NATO aims to fight Afghan crooks — without naming them

By Deepa Babington

KANDAHAR, Afghanistan – NATO officials in Afghanistan often say the only way they will win the war is to break the grip of “malign actors” — crooked officials and others who have soured Afghans on their government.

Yet as U.S.-led forces gear up for the biggest offensive of the 8-year-war in the southern city of Kandahar, NATO officials are reluctant to publicly challenge corrupt authorities — a strategy critics say risks backfiring in the eyes of Afghans.

NATO officials say it is not their responsibility to name and shame those they think are corrupt.

“You can’t single out anyone individually,” said Jess Dutton, a Canadian who runs NATO’s governance and development programmes in Kandahar as head of the provincial reconstruction team.

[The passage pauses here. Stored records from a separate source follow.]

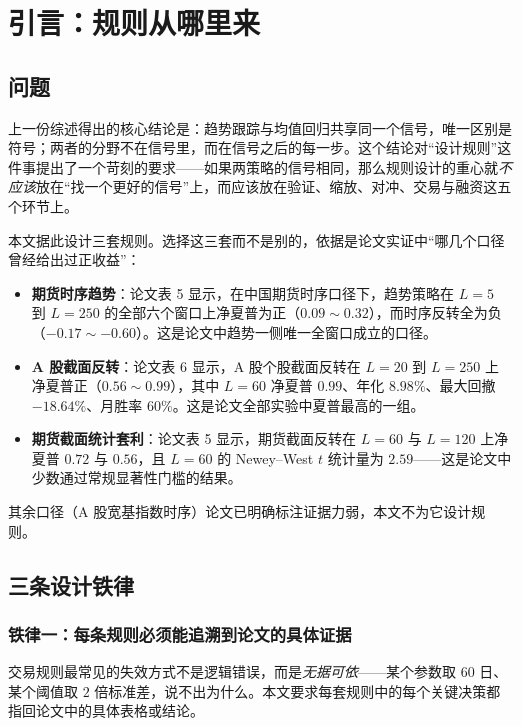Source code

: \section{引言：规则从哪里来}\label{sec:intro}

\subsection{问题}

上一份综述得出的核心结论是：趋势跟踪与均值回归共享同一个信号，唯一区别是符号；两者的分野不在信号里，而在信号之后的每一步。这个结论对“设计规则”这件事提出了一个苛刻的要求——如果两策略的信号相同，那么规则设计的重心就\emph{不应该}放在“找一个更好的信号”上，而应该放在验证、缩放、对冲、交易与融资这五个环节上。

本文据此设计三套规则。选择这三套而不是别的，依据是论文实证中“哪几个口径曾经给出过正收益”：

\begin{itemize}[leftmargin=2.2em]
  \item \textbf{期货时序趋势}：论文表 5 显示，在中国期货时序口径下，趋势策略在 $L=5$ 到 $L=250$ 的全部六个窗口上净夏普为正（$0.09\sim0.32$），而时序反转全为负（$-0.17\sim-0.60$）。这是论文中趋势一侧唯一全窗口成立的口径。
  \item \textbf{A 股截面反转}：论文表 6 显示，A 股个股截面反转在 $L=20$ 到 $L=250$ 上净夏普正（$0.56\sim0.99$），其中 $L=60$ 净夏普 $0.99$、年化 $8.98\%$、最大回撤 $-18.64\%$、月胜率 $60\%$。这是论文全部实验中夏普最高的一组。
  \item \textbf{期货截面统计套利}：论文表 5 显示，期货截面反转在 $L=60$ 与 $L=120$ 上净夏普 $0.72$ 与 $0.56$，且 $L=60$ 的 Newey--West $t$ 统计量为 $2.59$——这是论文中少数通过常规显著性门槛的结果。
\end{itemize}

其余口径（A 股宽基指数时序）论文已明确标注证据力弱，本文不为它设计规则。

\subsection{三条设计铁律}

\subsubsection*{铁律一：每条规则必须能追溯到论文的具体证据}

交易规则最常见的失效方式不是逻辑错误，而是\emph{无据可依}——某个参数取 $60$ 日、某个阈值取 $2$ 倍标准差，说不出为什么。本文要求每套规则中的每个关键决策都指回论文中的具体表格或结论。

“There are microcosms of power brokers throughout Afghanistan. That’s the challenge the formal Afghan government has to deal with.”

NATO officials’ refusal to publicly accuse the “malign actors” — their catch-all term for crime bosses, corrupt officials, drug lords and warlords — has raised fears the new offensive will leave the crooks in place, stronger than ever.

Critics say ordinary Afghans could end up seeing NATO troops as acting on behalf of hated local bosses, while public opinion in NATO countries could be hurt when voters learn of the backgrounds of the bigwigs their troops may inadvertently battle to support.

NATO officials say they hope to loosen the grip of power brokers on Kandahar by cajoling rival tribes to share influence within formal government, and building up district and provincial leaders. But they will not try to pick them.

“There are malign actors that complicate the governance aspect of what we’re doing, so that’s why we’re trying to reinforce the formal arms of government, that is, the governor, the district governors,” Dutton said.

“We’re not going to go into districts and say ‘We’re not going to work with you, we’re going to work with someone else.'”


The key, said Dutton, was making people feel the government is representative and responsive to their needs. A U.S. official in Kandahar also said the idea was to push through development projects while Western troops provide better security, rather than focusing on undermining corrupt power brokers.

Martine van Bijlert, co-director of the Afghanistan Analysts Network, a think-tank in Kabul, said a strategy of investing in strengthening the local government was unlikely to succeed unless NATO does more to weed out crooks.

“It’s not enough to say let’s focus on the formal government and the rest will sort itself out,” she said.

“What will probably end up happening is that a lot of money will be spent, but not in a way that people will see a lot of difference. Capacity building is usually very expensive, but it usually does not make the institutions less corrupt.”

The NATO governance strategy in Kandahar is not new and has been breeding resentment among local people, she said.

“The military very much sees governance as service delivery, but in the eyes of Afghans, in the first place it is who holds power and what they do with it,” she said.

“People are not waiting for someone to roll out projects to impress them. They want to feel safer, and that has to do with the insurgents and with local power brokers.”

In Kandahar, the name of one individual in particular comes up frequently — except on the tongues of NATO officials: Ahmad Wali Karzai, President Hamid Karzai’s half brother, a powerful businessman and head of the provincial council.

U.S. officials anonymously briefed journalists in recent weeks that they would like to sideline him. Washington believes his presence is polarising and suspects him of links to the opium trade and criminal dealings, which he strongly denies.

Yet NATO officials acknowledge that when the dust settles on the Kandahar operation, Ahmad Wali Karzai is likely to remain in place as one of the most powerful men in Kandahar.

U.S. officials in Kandahar decline to speak about him on the record. All Dutton would say about him was that his “perception with the people in Kandahar is something that he has to work on”.

To reduce the influence of power brokers, NATO’s answer has been to strengthen Kandahar’s governor, Tooryalai Wesa. But Wesa was appointed by President Hamid Karzai, and defends Ahmad Wali Karzai as essential to maintaining stability in the city. Some Afghans are clearly not impressed.

“The corruption has reached its peak and even the governor cannot raise his voice,” said Shekiba Hashimi, a female lawmaker from Kandahar.

“We should bring precise reforms before the operation, and as long as Ahmad Wali is there, there will be no reform and stability.”